**Task details**
Quote exactly and only this range of lines in the data below: the line that holds "url: /python-net/groupdocs.signature.domain/filetype/svg/" to the line that holds "### See Also", both included.

**Plain-text document sources**
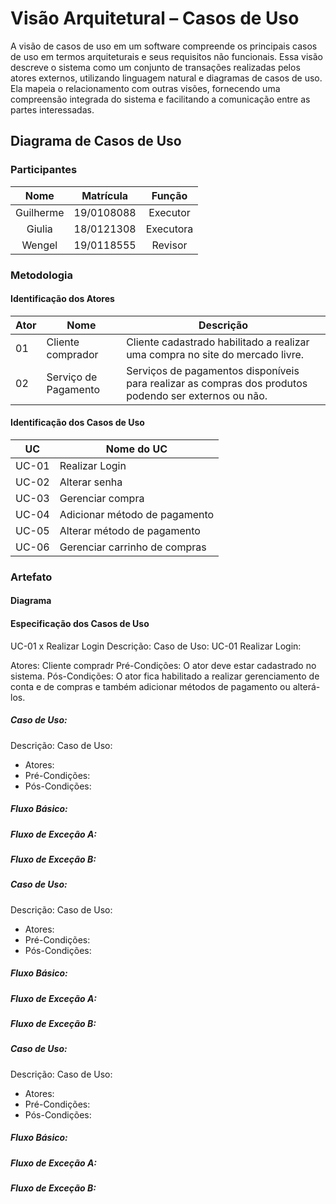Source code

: # Visão Arquitetural – Casos de Uso

A visão de casos de uso em um software compreende os principais casos de uso em termos arquiteturais e seus requisitos não funcionais. Essa visão descreve o sistema como um conjunto de transações realizadas pelos atores externos, utilizando linguagem natural e diagramas de casos de uso. Ela mapeia o relacionamento com outras visões, fornecendo uma compreensão integrada do sistema e facilitando a comunicação entre as partes interessadas.

## Diagrama de Casos de Uso

### Participantes

| Nome  | Matrícula  | Função |
| :--:  | :-------:  | :----: |
| Guilherme | 19/0108088 | Executor |
| Giulia | 18/0121308 | Executora |
| Wengel | 19/0118555 | Revisor |

### Metodologia

#### Identificação dos Atores

Ator | Nome | Descrição
---- | ---- | ---------
01 | Cliente comprador | Cliente cadastrado habilitado a realizar uma compra no site do mercado livre.
02 | Serviço de Pagamento | Serviços de pagamentos disponíveis para realizar as compras dos produtos podendo ser externos ou não.

#### Identificação dos Casos de Uso

UC | Nome do UC |
-- | ---------- |
UC-01 |Realizar Login
UC-02 |Alterar senha
UC-03 |Gerenciar compra
UC-04 |Adicionar método de pagamento
UC-05 |Alterar método de pagamento
UC-06 |Gerenciar carrinho de compras


### Artefato

#### Diagrama

#### Especificação dos Casos de Uso
UC-01 x Realizar Login
Descrição: Caso de Uso: UC-01 Realizar Login:

Atores: Cliente compradr
Pré-Condições: O ator deve estar cadastrado no sistema.
Pós-Condições: O ator fica habilitado a realizar gerenciamento de conta e de compras e também adicionar métodos de pagamento ou alterá-los.

##### Caso de Uso: 
Descrição: Caso de Uso: 

* Atores: 
* Pré-Condições: 
* Pós-Condições: 
##### Fluxo Básico: 

##### Fluxo de Exceção A: 

##### Fluxo de Exceção B:  

##### Caso de Uso: 
Descrição: Caso de Uso: 

* Atores: 
* Pré-Condições: 
* Pós-Condições: 
##### Fluxo Básico: 

##### Fluxo de Exceção A: 

##### Fluxo de Exceção B: 

##### Caso de Uso: 
Descrição: Caso de Uso: 

* Atores: 
* Pré-Condições: 
* Pós-Condições: 
##### Fluxo Básico: 

##### Fluxo de Exceção A: 

##### Fluxo de Exceção B: 


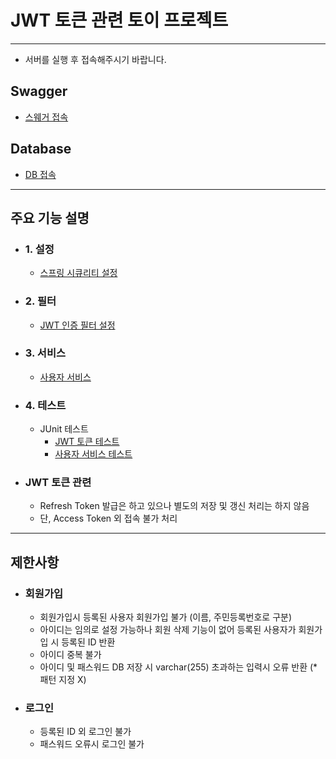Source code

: # JWT 토큰 관련 토이 프로젝트
***
* 서버를 실행 후 접속해주시기 바랍니다.
## Swagger
- [스웨거 접속](http://localhost:8080/jwt/swagger.html)
## Database
- [DB 접속](http://localhost:8080/h2-console/)

***
## 주요 기능 설명

* ### 1. 설정
  * [스프링 시큐리티 설정](./md/SECURITY.md)
* ### 2. 필터
  *  [JWT 인증 필터 설정](./md/JWTFILTER.md)
* ### 3. 서비스
  * [사용자 서비스](./md/USER.md)
  
* ### 4. 테스트
  * JUnit 테스트 
    * [JWT 토큰 테스트](./src/test/java/toy/project/jwt/jwt/JwtTest.java)
    * [사용자 서비스 테스트](./src/test/java/toy/project/jwt/controller/JwtUserControllerTest.java)
  
* ### JWT 토큰 관련 
  * Refresh Token 발급은 하고 있으나 별도의 저장 및 갱신 처리는 하지 않음 
  * 단, Access Token 외 접속 불가 처리
***

## 제한사항
* ### 회원가입 
  * 회원가입시 등록된 사용자 회원가입 불가 (이름, 주민등록번호로 구분)
  * 아이디는 임의로 설정 가능하나 회원 삭제 기능이 없어 등록된 사용자가 회원가입 시 등록된 ID 반환
  * 아이디 중복 불가
  * 아이디 및 패스워드 DB 저장 시 varchar(255) 초과하는 입력시 오류 반환 (* 패턴 지정 X)

* ### 로그인
  * 등록된 ID 외 로그인 불가
  * 패스워드 오류시 로그인 불가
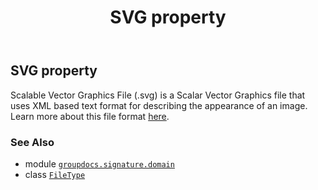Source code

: ﻿---
title: SVG property
second_title: GroupDocs.Signature for Python via .NET API References
description: 
type: docs
url: /python-net/groupdocs.signature.domain/filetype/svg/
is_root: false
weight: 510
---

## SVG property


Scalable Vector Graphics File (.svg) is a Scalar Vector Graphics file that uses XML based text format for describing the appearance of an image. 
Learn more about this file format [here](https://wiki.fileformat.com/page-description-language/svg).

### See Also
* module [`groupdocs.signature.domain`](../../)
* class [`FileType`](/signature/python-net/groupdocs.signature.domain/filetype)
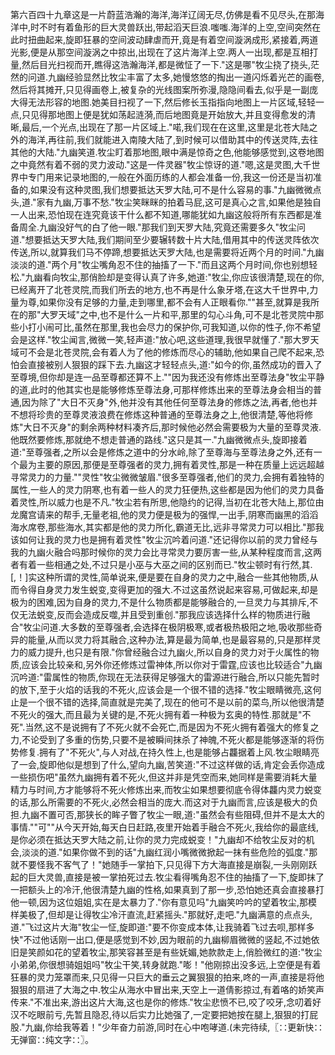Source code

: 第六百四十九章这是一片蔚蓝浩瀚的海洋,海洋辽阔无尽,仿佛是看不见尽头,在那海洋中,时不时有着鱼形的巨大灵兽跃出,带起滔天巨浪.嗤嗤.海洋的上空,空间突然在此时扭曲起来,旋即狂暴的空间波动肆虐而开,竟是有着空间漩涡成形,紧接着,两道光影,便是从那空间漩涡之中掠出,出现在了这片海洋上空.两人一出现,都是互相打量,然后目光扫视而开,瞧得这浩瀚海洋,都是微怔了一下."这是哪"牧尘挠了挠头,茫然的问道.九幽经验显然比牧尘丰富了太多,她慢悠悠的掏出一道闪烁着光芒的画卷,然后将其摊开,只见得画卷上,被复杂的光线图案所弥漫,隐隐间看去,似乎是一副庞大得无法形容的地图.她美目扫视了一下,然后修长玉指指向地图上一片区域,轻轻一点,只见得那地图上便是犹如荡起涟漪,而后地图竟是开始放大,并且变得愈发的清晰,最后,一个光点,出现在了那一片区域上."喏,我们现在在这里,这里是北苍大陆之外的海洋,再往前,我们就能进入南陵大陆了,到时候可以借助其中的传送灵阵,去往其他的大陆."九幽笑道.牧尘盯着那地图,眼中满是惊奇之色,他能够感觉到,这卷地图之中竟然有着不弱的灵力波动."这是一件灵器"牧尘惊讶的道."嗯,这是灵图,大千世界中专门用来记录地图的,一般在外面历练的人都会准备一份,我这一份还是当初准备的,如果没有这种灵图,我们想要抵达天罗大陆,可不是什么容易的事."九幽微微点头,道."家有九幽,万事不愁."牧尘笑眯眯的拍着马屁,这可是真心之言,如果他是独自一人出来,恐怕现在连究竟该干什么都不知道,哪能犹如九幽这般将所有东西都是准备周全.九幽没好气的白了他一眼."那我们到天罗大陆,究竟还需要多久"牧尘问道."想要抵达天罗大陆,我们期间至少要辗转数十片大陆,借用其中的传送灵阵依次传送,所以,就算我们马不停蹄,想要抵达天罗大陆,也是需要将近两个月的时间."九幽淡淡的道."两个月"牧尘嘴角忍不住的抽搐了一下."而且这两个月时间,你也别想轻松."九幽看向牧尘,那俏脸却是变得认真了许多,她道:"牧尘,你应该很清楚,现在的你,已经离开了北苍灵院,而我们所去的地方,也不再是什么象牙塔,在这大千世界中,力量为尊,如果你没有足够的力量,走到哪里,都不会有人正眼看你.""甚至,就算是我所在的那"大罗天域"之中,也不是什么一片和平,那里的勾心斗角,可不是北苍灵院中那些小打小闹可比,虽然在那里,我也会尽力的保护你,可我知道,以你的性子,你不希望会是这样."牧尘闻言,微微一笑,轻声道:"放心吧,这些道理,我很早就懂了."那大罗天域可不会是北苍灵院,会有着人为了他的修炼而尽心的辅助,他如果自己爬不起来,恐怕会直接被别人狠狠的踩下去.九幽这才轻轻点头,道:"如今的你,虽然成功的晋入了至尊境,但你却是连一品至尊都还算不上.""因为我还没有修炼出至尊法身"牧尘平静的道,此时的他其实也是能够修炼至尊法身,可那样修炼出来的至尊法身会相当的普通,因为除了"大日不灭身"外,他并没有其他任何至尊法身的修炼之法,再者,他也并不想将珍贵的至尊灵液浪费在修炼这种普通的至尊法身之上,他很清楚,等他将修炼"大日不灭身"的剩余两种材料凑齐后,那时候他必然会需要极为大量的至尊灵液.他既然要修炼,那就绝不想走普通的路线."这只是其一."九幽微微点头,旋即接着道:"至尊强者,之所以会是修炼之道中的分水岭,除了至尊海与至尊法身之外,还有一个最为主要的原因,那便是至尊强者的灵力,拥有着灵性,那是一种在质量上远远超越寻常灵力的力量.""灵性"牧尘微微皱眉."很多至尊强者,他们的灵力,会拥有着独特的属性,一些人的灵力阴寒,也有着一些人的灵力狂便热,这些都是因为他们的灵力具备着灵性,所以威力也是不凡."牧尘若有所思,他隐约的记得,当初在北苍大陆上,那位由龙魔宫请来的帮手,无量老祖,他的灵力便是极为的强悍,一出手,阴寒而幽黑的滔滔海水席卷,那些海水,其实都是他的灵力所化,霸道无比,远非寻常灵力可以相比."那我该如何让我的灵力也是拥有着灵性"牧尘沉吟着问道."还记得你以前的灵力曾经与我的九幽火融合吗那时候你的灵力会比寻常灵力要厉害一些,从某种程度而言,这两者有着一些相通之处,不过只是小巫与大巫之间的区别而已."牧尘顿时有行然,其.[,！]实这种所谓的灵性,简单说来,便是要在自身的灵力之中,融合一些其他物质,从而令得自身灵力发生蜕变,变得更加的强大.不过这虽然说起来容易,可做起来,却是极为的困难,因为自身的灵力,不是什么物质都是能够融合的,一旦灵力与其排斥,不仅无法蜕变,反而会造成反噬,并且受到重创."那我应该选择什么样的物质进行融合"牧尘问道.大多数的至尊强者,会选择在极阴极寒,或者极热极阳之地,吸收那些奇异的能量,从而以灵力将其融合,这种办法,算是最为简单,也是最容易的,只是那样灵力的威力提升,也只是有限."你曾经融合过九幽火,所以自身的灵力对于火属性的物质,应该会比较亲和,另外你还修炼过雷神体,所以你对于雷霆,应该也比较适合"九幽沉吟道:"雷属性的物质,你现在无法获得足够强大的雷源进行融合,所以只能先暂时的放下,至于火焰的话我的不死火,应该会是一个很不错的选择."牧尘眼睛微亮,这何止是一个很不错的选择,简直就是完美了,现在的他可不是以前的菜鸟,所以他很清楚不死火的强大,而且最为关键的是,不死火拥有着一种极为玄奥的特性.那就是"不死".当然,这不是说拥有了不死火就不会死亡,而是因为不死火拥有着强大的修复之力,不论受到了多重的伤势,只要不是被瞬间抹杀了神魄,不死火都是能够逐渐的将伤势修复.拥有了"不死火",与人对战,在持久性上,也是能够占龘据着上风.牧尘眼睛亮了一会,旋即他似是想到了什么,望向九幽,苦笑道:"不过这样做的话,肯定会丢你造成一些损伤吧"虽然九幽拥有着不死火,但这并非是凭空而来,她同样是需要消耗大量精力与时间,方才能够将不死火修炼出来,而牧尘如果想要彻底令得体龘内灵力蜕变的话,那么所需要的不死火,必然会相当的庞大.而这对于九幽而言,应该是极大的负担.九幽不置可否,那狭长的眸子瞥了牧尘一眼,道:"虽然会有些阻碍,但并不是太大的事情.""可""从今天开始,每天白日赶路,夜里开始着手融合不死火,我给你的最底线,是你必须在抵达天罗大陆之前,让你的灵力完成蜕变！"九幽却不给牧尘反对的机会,淡淡的道."如果你做不到的话"九幽红润小嘴微微掀起一抹有些危险的弧度."那就不要怪我不客气了！"她随手一掌拍下,只见得下方大海直接是崩裂,一头刚刚跃起的巨大灵兽,直接是被一掌拍死过去.牧尘看得嘴角忍不住的抽搐了一下,旋即抹了一把额头上的冷汗,他很清楚九幽的性格,如果真到了那一步,恐怕她还真会直接暴打他一顿,因为这位姐姐,实在是太暴力了."你有意见吗"九幽笑吟吟的望着牧尘,那模样美极了,但却是让得牧尘冷汗直流,赶紧摇头."那就好,走吧."九幽满意的点点头,道."飞过这片大海"牧尘一怔,旋即道:"要不你变成本体,让我骑着飞过去呗,那样多快"不过他话刚一出口,便是感觉到不妙,因为眼前的九幽柳眉微微的竖起,不过她依旧是笑颜如花的望着牧尘,那笑容甚至是有些妩媚,她款款走上,俏脸微红的道:"牧尘小弟弟,你很想骑姐姐吗"牧尘干笑,转身就跑."嘭！"他刚掠出没多远,上空便是有着狂暴的灵力笼罩而来,只见得一只巨大的垂云之翼狠狠的拍来,咚的一声,直接是将他狠狠的扇进了大海之中.牧尘从海水中冒出来,天空上一道倩影掠过,有着咯的娇笑声传来."不准出来,游出这片大海,这也是你的修炼."牧尘悲愤不已,咬了咬牙,念叨着好汉不吃眼前亏,先暂且隐忍,待以后实力比她强了,一定要把她按在腿上,狠狠的打屁股."九幽,你给我等着！"少年奋力前游,同时在心中咆哮道.(未完待续,〖∷更新快∷无弹窗∷纯文字∷〗。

**Result for this task**
url: /python-net/groupdocs.signature.domain/filetype/svg/
is_root: false
weight: 510
---

## SVG property


Scalable Vector Graphics File (.svg) is a Scalar Vector Graphics file that uses XML based text format for describing the appearance of an image. 
Learn more about this file format [here](https://wiki.fileformat.com/page-description-language/svg).

### See Also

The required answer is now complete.